An agent believes she has tapped into a winning winter trend after advertising long-stay holidays to beat soaring energy bills.
Shona Thorne, owner of Thorne Travel, with two shops in Ayrshire, believes the cost of living issue will be particularly pertinent in Scotland. “The heating will come on shortly and it’ll be horrendous,” she told TTG.
Her agency has already begun advertising “Beat the Gas Bill” long-stay packages, one example being a 35-night stay in Fuerteventura for £1,200. “We are absolutely targeting these markets and it’s working well for us,” she said.
Older travellers, in particular, are expected to seek warmer climes next winter.

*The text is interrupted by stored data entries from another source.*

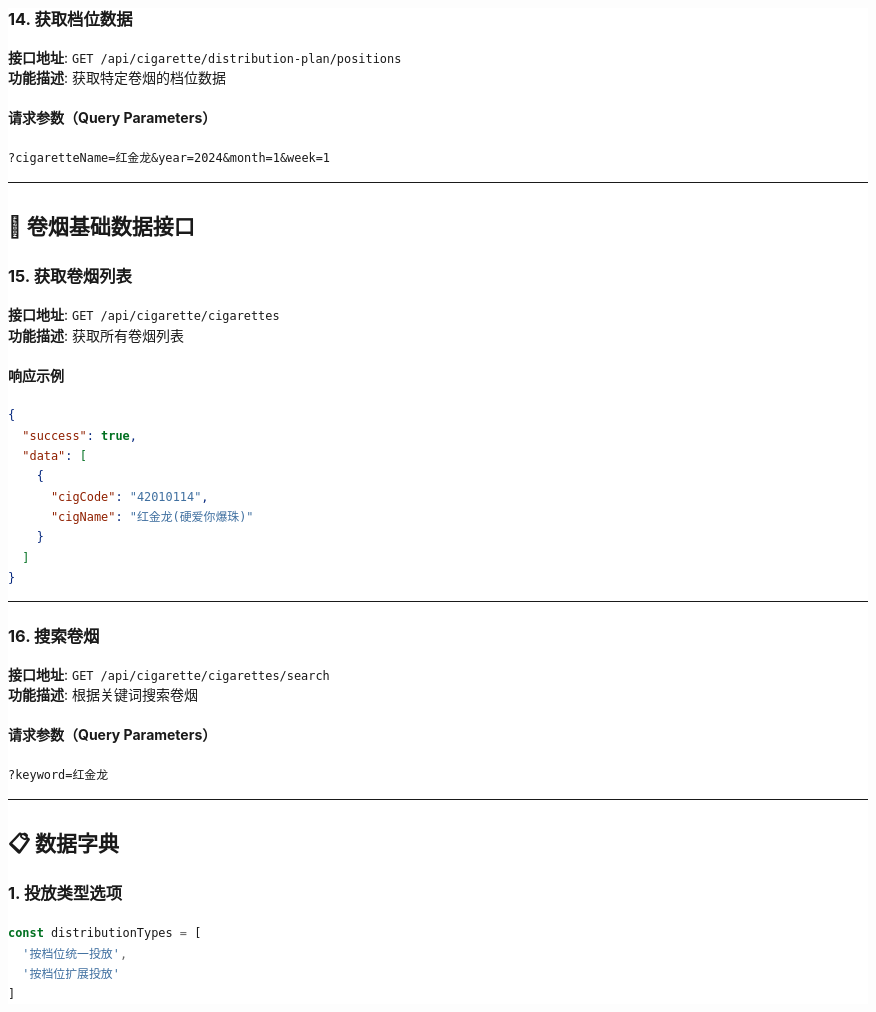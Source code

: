 
### 14. 获取档位数据

**接口地址**: `GET /api/cigarette/distribution-plan/positions`  
**功能描述**: 获取特定卷烟的档位数据  

#### 请求参数（Query Parameters）
```
?cigaretteName=红金龙&year=2024&month=1&week=1
```

---

## 🚀 卷烟基础数据接口

### 15. 获取卷烟列表

**接口地址**: `GET /api/cigarette/cigarettes`  
**功能描述**: 获取所有卷烟列表  

#### 响应示例
```json
{
  "success": true,
  "data": [
    {
      "cigCode": "42010114",
      "cigName": "红金龙(硬爱你爆珠)"
    }
  ]
}
```

---

### 16. 搜索卷烟

**接口地址**: `GET /api/cigarette/cigarettes/search`  
**功能描述**: 根据关键词搜索卷烟  

#### 请求参数（Query Parameters）
```
?keyword=红金龙
```

---

## 📋 数据字典

### 1. 投放类型选项
```javascript
const distributionTypes = [
  '按档位统一投放',
  '按档位扩展投放'
]
```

The state pension, which is linked to the previous September’s inflation, is set to rise by a record figure of around 10% next year – but inflation in 2023 is forecast to be as high as 18% due to soaring energy costs, meaning a cut in real terms.
Thorne added rising fuel prices were an issue for clients. “It’s very much a case of people looking for alternatives and seeing they can make changes to holidays they’ve already booked,” she said. “They’re worried about the spare cash when they get back.”

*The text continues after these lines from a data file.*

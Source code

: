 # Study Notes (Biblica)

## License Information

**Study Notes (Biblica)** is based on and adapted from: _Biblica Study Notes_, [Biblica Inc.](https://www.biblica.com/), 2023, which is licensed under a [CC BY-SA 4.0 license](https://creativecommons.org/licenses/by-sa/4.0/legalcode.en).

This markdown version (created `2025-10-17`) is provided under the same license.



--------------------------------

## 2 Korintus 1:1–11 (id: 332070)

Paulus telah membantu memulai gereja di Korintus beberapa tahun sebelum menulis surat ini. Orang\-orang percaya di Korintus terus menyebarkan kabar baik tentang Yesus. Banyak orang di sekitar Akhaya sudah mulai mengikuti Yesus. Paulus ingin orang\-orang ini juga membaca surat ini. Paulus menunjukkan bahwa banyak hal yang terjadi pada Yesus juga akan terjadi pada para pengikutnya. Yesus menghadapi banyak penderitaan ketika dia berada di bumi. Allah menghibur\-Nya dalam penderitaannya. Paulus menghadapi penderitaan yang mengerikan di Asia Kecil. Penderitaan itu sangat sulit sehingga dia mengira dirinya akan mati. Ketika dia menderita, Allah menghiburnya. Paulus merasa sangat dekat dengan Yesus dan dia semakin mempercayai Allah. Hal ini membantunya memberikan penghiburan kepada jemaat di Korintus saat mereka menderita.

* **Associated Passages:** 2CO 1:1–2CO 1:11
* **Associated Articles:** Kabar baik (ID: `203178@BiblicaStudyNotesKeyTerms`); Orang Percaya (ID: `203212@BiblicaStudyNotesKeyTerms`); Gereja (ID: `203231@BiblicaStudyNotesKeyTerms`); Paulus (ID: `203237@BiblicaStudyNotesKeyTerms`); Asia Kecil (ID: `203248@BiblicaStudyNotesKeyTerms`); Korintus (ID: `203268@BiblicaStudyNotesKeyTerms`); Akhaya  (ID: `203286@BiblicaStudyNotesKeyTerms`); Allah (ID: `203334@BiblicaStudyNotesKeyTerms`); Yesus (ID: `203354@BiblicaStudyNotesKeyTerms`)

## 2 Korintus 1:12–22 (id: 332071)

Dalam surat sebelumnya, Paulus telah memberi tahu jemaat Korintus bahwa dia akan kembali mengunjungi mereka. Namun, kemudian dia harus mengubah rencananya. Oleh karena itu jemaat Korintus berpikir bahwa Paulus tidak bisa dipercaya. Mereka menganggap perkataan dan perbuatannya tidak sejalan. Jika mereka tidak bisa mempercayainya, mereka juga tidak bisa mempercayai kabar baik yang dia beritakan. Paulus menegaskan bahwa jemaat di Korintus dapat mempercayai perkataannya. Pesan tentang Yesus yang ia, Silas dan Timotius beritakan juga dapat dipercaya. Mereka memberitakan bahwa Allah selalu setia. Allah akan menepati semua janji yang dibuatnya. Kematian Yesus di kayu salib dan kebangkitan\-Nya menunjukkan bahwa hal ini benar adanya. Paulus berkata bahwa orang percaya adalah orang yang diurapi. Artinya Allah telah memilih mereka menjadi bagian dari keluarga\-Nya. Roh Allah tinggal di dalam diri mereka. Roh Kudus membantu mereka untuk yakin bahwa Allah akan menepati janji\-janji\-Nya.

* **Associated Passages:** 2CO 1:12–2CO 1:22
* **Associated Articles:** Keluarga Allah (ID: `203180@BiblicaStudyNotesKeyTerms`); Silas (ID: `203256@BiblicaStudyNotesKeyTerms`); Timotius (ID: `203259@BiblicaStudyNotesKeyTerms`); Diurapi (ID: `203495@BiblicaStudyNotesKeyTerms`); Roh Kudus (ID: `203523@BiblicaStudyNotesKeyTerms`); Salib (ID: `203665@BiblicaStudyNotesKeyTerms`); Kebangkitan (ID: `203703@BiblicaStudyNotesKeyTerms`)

Kelly Cookes, Advantage Travel Partnership chief commercial officer, said she expected a delayed impact on bookings from the energy crisis.
“We are still seeing pent-up demand and delayed departures, so it’s a mixed bag," she said. "The general feeling is cost of living is a factor for clients, but it’s not affecting bookings just yet.
"I wonder if we might see more long stays this winter as it might be a case that it’s cheaper to go away than stay at home for some.”